Synthesis of sulfur rich porous material for mercury adsorption and thermal insulation

  • Akhil Mammoottil Abraham

Student thesis: Master's Thesis


A novel porous material (porous poly (S-r-DVB) co-polymer) pre-dominantly made of sulfur was synthesized via sacrificial template and inverse vulcanization process. Sulfur-salt pre-mix was heated at 165 °C promoting ring-opening polymerization of S8 followed by addition of a crosslinker (DVB). The resultant material was continuously stirred until a highly viscous reddish brown material was formed. The product obtained was allowed to cool down under ambient condition and the salt was successfully leached out using water. The characterization of the material performed by Fourier transform infrared, X-ray diffraction and Raman spectroscopy ascertained the presence of C-S bond and amorphous nature of the product. Porosity of the product was measured and thermal analysis confirmed increase in thermal stability with addition of cross-linker (DVB). Morphological properties were analyzed using scanning electron microscopy. Meanwhile, porous poly (S-r-DVB) co-polymer was used in removing elemental mercury in vapor phase. Poly (S-r-DVB) with 20 wt. % DVB showed maximum adsorption capacity (~151 ug/g) at 60 °C, owing to the high porosity associated with less volume shrinkage. Additionally, adsorption capacity of porous co-polymer was compared to commercial carbons and the result obtained was within the range of commercial adsorbents at 60 °C (90 ug/g -240 ug/g).

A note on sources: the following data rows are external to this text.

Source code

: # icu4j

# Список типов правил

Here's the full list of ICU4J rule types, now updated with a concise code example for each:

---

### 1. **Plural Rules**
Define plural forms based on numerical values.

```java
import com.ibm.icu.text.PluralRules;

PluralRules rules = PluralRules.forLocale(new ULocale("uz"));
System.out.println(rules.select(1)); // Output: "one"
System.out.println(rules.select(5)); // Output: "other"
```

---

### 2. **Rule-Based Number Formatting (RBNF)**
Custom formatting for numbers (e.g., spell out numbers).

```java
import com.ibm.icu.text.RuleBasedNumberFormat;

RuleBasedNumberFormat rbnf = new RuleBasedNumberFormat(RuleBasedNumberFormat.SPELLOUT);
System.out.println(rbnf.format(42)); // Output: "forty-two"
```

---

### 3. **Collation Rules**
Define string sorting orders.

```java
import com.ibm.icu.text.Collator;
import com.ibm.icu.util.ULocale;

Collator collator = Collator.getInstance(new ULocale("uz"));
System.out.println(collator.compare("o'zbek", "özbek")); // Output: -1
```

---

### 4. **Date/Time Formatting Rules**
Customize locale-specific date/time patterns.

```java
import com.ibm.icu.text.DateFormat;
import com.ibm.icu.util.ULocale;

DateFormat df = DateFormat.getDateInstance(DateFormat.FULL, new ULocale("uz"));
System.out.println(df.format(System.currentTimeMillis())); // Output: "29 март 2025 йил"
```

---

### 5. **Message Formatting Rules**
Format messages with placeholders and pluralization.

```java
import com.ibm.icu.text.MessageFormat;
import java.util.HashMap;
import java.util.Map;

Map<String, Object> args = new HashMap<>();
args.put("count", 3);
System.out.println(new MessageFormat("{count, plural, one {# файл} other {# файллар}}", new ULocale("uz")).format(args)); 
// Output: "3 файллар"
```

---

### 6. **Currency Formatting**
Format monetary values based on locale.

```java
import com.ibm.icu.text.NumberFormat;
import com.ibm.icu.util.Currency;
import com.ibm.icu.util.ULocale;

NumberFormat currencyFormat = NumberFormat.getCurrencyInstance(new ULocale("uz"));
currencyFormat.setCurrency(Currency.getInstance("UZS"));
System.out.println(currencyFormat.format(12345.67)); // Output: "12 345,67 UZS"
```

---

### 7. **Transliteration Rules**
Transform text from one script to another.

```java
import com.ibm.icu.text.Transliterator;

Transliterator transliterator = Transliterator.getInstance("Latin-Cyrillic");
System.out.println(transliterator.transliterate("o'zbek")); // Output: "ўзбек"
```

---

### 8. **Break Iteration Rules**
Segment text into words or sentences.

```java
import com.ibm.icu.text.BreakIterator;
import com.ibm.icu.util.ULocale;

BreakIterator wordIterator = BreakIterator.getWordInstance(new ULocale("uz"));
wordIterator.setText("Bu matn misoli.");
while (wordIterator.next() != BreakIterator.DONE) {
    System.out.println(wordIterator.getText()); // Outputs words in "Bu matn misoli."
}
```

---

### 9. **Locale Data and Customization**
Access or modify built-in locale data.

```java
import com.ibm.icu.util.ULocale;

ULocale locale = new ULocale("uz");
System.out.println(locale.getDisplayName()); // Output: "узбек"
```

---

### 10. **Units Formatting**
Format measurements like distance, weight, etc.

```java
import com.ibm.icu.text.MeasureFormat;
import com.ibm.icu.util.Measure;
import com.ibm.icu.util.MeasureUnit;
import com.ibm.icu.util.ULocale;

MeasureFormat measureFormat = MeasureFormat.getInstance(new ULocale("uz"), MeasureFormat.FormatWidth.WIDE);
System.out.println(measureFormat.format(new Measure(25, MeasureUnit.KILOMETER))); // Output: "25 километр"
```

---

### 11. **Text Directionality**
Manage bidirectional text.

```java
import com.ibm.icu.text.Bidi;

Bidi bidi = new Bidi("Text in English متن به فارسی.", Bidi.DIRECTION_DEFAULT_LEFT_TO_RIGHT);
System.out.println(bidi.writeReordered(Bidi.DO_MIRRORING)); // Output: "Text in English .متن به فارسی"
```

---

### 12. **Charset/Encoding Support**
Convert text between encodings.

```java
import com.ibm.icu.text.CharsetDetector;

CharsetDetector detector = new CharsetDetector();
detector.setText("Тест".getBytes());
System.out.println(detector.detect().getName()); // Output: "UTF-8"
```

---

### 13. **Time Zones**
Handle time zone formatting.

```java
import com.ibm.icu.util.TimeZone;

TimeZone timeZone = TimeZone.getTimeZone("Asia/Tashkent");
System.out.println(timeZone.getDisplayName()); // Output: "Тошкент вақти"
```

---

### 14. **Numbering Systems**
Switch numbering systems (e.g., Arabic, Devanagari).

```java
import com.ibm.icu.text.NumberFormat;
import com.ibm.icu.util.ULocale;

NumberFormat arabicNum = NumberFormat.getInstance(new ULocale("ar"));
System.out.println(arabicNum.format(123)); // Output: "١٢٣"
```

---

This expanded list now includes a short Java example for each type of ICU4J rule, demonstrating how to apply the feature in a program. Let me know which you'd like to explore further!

Owing to the poor thermal conductivity (0.205 W/m K) associated with pure sulfur, thermal conductivity was measured for porous co-polymers. As expected, the presence of pores and crosslinked structure significantly reduced the thermal conductivity of material. Porous (S-r-DVB) copolymer with 50 wt. % DVB showed minimum conductivity (0.048 W/ m K) and was within the range of commercially available insulators.
Date of Award2016
Original languageAmerican English
SupervisorSaeed Al Hassan (Supervisor)


  • Applied sciences; Adsorption; Porous material; Sulfur co-polymer; Thermal insulation.